Chicken has become my nemesis. I just can’t seem to get it right. I don’t know what I’m doing wrong but my offset just does not seem to like cooking chicken. Instead of getting a nice golden brown skin color, I get a very grey and unappetizing looking skin color and fairly quickly, usually after the first 30 minutes it’s already turning grey. I am very good about making sure I’m running a super clean fire, and I normally can’t even see smoke coming out of my stack, just pure clean heat. I also preheat my splits so they catch almost immediately so even when I put a new split on my stack remains clear. I’m also not using a ton of sugar in my rub, and no paprika either. I also clean the inside of the cook chamber top to bottom every couple weeks. None of that seems to matter though and I’m just frustrated and not sure what I’m doing wrong.

Today I did an experiment, I cooked two chickens, one on my offset and one on my 22.5 WSM. Both were prepped identically…. cut in half, dried with a paper towel, and rubbed with SPG and some lemon pepper. No sugar, no paprika, no oil on the outside. I have also read in some threads that too much moisture in the cook chamber could contribute to this issue, so I didn’t spritz, and no water pan today.

I keep hearing that you have to cook hotter with chicken so I got my temps up between 315 and 325 on both cookers. That actually seemed to make it WORSE in the offset, not better. I checked on it after 30 minutes and it was totally black, not starting to get grey… it was BLACK! The chicken on the WSM however was a beautiful golden brown, and maintained that color throughout the cook.

The fact that the two chickens were prepped identically and cooked at roughly the same temps rules out anything with the birds themselves or the rub and pins it squarely on something to do with the cooker, but with a clean cooker and clean fire, I just don’t know what the heck I’m missing here.

I will say one other thing I noticed recently that seemed very strange. While cooking a brisket on the top shelf I placed a foil pan underneath to catch the drippings. Later, I poured the drippings in a clear container to cool and they turned a very dark grey as well. I am really confused as to what the heck is going on and causing these problems so any help would be appreciated. I will say none of the food I’ve cooked had an off flavor of ash or soot or anything like that, but still something is clearly wrong here.

One thing I have done that I’m wondering if it could be the culprit, is when I clean the smoker, I will usually spray a very light coating of cooking spray to reseason and prevent rust. Could that be it? I am determined to figure this out and get it sorted.
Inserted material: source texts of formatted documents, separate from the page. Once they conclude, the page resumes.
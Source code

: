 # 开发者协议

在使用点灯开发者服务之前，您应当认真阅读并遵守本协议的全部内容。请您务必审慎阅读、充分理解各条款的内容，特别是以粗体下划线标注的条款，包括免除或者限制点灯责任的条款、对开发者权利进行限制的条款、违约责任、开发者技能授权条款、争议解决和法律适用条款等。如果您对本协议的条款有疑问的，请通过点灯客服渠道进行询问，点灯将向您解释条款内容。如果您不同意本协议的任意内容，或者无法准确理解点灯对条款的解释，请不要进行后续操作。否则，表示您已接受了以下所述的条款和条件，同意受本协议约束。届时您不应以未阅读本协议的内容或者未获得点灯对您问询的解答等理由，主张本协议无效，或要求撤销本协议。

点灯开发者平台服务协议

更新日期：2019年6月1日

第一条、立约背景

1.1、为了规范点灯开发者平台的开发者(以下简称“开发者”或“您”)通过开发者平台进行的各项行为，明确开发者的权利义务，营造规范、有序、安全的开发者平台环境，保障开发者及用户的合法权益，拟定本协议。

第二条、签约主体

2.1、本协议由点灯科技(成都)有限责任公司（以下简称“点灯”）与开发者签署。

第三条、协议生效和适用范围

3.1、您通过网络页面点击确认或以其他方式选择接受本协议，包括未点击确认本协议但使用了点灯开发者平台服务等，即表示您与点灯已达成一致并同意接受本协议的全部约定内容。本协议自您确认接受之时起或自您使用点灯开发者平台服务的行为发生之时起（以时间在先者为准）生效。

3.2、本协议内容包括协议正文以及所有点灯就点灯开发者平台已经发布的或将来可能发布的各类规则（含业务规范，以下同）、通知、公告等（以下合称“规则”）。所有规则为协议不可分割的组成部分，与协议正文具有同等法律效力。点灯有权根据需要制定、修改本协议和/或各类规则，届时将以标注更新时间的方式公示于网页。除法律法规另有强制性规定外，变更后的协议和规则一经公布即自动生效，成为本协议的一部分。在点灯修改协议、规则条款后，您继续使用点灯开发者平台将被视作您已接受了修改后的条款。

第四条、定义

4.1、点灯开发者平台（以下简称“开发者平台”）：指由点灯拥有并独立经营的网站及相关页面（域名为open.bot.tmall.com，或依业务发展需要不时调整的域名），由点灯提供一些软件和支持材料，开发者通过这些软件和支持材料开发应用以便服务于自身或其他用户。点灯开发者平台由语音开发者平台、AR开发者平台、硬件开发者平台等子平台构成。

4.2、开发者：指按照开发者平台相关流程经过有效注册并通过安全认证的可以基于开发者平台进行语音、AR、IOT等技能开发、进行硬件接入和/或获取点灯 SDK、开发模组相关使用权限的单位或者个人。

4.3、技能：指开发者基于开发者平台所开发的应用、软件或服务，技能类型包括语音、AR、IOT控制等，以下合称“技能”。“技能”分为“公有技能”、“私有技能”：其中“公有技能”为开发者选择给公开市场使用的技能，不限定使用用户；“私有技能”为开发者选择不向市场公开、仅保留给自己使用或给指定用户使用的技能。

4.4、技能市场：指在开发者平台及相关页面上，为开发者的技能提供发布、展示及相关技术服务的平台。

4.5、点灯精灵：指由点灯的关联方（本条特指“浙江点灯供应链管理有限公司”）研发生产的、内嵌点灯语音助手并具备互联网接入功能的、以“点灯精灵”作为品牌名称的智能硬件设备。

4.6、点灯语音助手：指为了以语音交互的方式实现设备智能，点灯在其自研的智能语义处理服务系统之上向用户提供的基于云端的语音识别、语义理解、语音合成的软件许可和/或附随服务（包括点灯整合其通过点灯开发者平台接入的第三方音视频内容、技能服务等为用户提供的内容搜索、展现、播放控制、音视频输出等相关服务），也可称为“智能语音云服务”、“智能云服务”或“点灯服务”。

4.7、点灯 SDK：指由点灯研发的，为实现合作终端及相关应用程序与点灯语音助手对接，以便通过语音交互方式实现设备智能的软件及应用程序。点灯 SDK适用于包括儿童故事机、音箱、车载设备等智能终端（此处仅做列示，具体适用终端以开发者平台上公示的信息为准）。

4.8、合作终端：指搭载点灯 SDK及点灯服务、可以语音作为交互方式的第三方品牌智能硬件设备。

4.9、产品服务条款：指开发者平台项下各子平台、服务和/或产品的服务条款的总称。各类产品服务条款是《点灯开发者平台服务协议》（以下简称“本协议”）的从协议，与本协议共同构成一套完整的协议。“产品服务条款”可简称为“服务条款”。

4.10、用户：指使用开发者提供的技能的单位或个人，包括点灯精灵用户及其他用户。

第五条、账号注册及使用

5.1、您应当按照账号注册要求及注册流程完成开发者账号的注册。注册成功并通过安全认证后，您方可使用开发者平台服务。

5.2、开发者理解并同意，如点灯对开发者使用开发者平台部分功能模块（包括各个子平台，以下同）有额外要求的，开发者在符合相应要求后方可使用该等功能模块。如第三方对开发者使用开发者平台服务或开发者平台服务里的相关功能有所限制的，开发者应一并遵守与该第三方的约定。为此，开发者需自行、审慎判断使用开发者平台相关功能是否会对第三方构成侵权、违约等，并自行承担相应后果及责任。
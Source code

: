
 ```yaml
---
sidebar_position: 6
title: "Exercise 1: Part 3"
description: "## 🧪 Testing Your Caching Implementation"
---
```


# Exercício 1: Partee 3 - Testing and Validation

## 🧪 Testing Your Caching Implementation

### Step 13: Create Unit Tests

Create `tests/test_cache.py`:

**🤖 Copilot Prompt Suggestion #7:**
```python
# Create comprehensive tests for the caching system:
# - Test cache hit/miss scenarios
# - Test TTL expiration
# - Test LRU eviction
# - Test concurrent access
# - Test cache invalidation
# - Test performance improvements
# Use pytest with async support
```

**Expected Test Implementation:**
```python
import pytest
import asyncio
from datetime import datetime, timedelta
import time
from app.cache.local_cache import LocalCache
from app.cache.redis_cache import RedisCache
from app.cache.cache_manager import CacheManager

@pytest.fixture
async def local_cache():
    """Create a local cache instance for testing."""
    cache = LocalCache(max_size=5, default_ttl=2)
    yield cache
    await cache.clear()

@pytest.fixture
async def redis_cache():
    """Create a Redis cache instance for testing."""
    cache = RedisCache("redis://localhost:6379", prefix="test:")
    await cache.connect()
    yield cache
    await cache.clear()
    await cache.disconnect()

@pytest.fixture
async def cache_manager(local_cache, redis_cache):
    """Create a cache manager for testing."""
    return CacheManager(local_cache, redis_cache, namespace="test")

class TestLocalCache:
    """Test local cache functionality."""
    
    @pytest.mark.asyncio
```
Here’s a couple pics at the 45 minute mark today. The one in the WSM turned out great, the one in the offset went in to the garbage.


----------



## mike243 (Mar 28, 2021)

is your chicken dripping down onto the hot reverse plate and burning? it might be stopped by putting the chicken over a foil pan with a warming rack to hold it up and keep it out of the juices,


----------



## Chasdev (Mar 28, 2021)

Are you burning straight wood?
Chicken gets over smoked real fast and real easy.
What it needs is heat and lots of it for no more than an hour.
I only cook chicken on a small to medium Weber, direct over the coals (with the lid on) for 45 to 60 minutes.
(and not very often does it take the full 60 minutes).
Hot and fast baby, hot and fast.


----------



## smokin peachey (Mar 28, 2021)

How clean was the smoke? Did you use dry wood?


----------



## Brokenhandle (Mar 28, 2021)

I don't have an offset but to me it sounds like something going on with you cleaning the smoker...especially how you explain how the drippings of your brisket turned out. Maybe do a few more cooks of food that does turn out well, don't clean your smoker and then try chicken to see how it turns out. 
Hopefully someone with an offset will chime in and give you some real expertise!

Good luck!
Ryan


----------



## SmokinAl (Mar 28, 2021)

Looks to me like your not getting a clean burn with your wood. Are you getting a lot of heavy white smoke? If so try starting a small fire & add smaller splits until you get your temp up then you can add bigger splits to a raging fire. I also warm the wood up on top of the firebox for 10-15 minutes before I put it on the fire. I’m sure you’ll get it figured out.
Al


----------



## kevin james (Mar 28, 2021)

Thanks guys. To answer a few of your questions:

1. *Mike243:* Yes, the chicken is dripping, however I have tried in the past sitting the chicken on a cooling rack over a roasting pan to catch drippings. Still got the same result, although I am willing to try this again. I do notice that the  side of the bird facing where the heat and smoke enter the cook chamber gets darker than the side facing the fire box.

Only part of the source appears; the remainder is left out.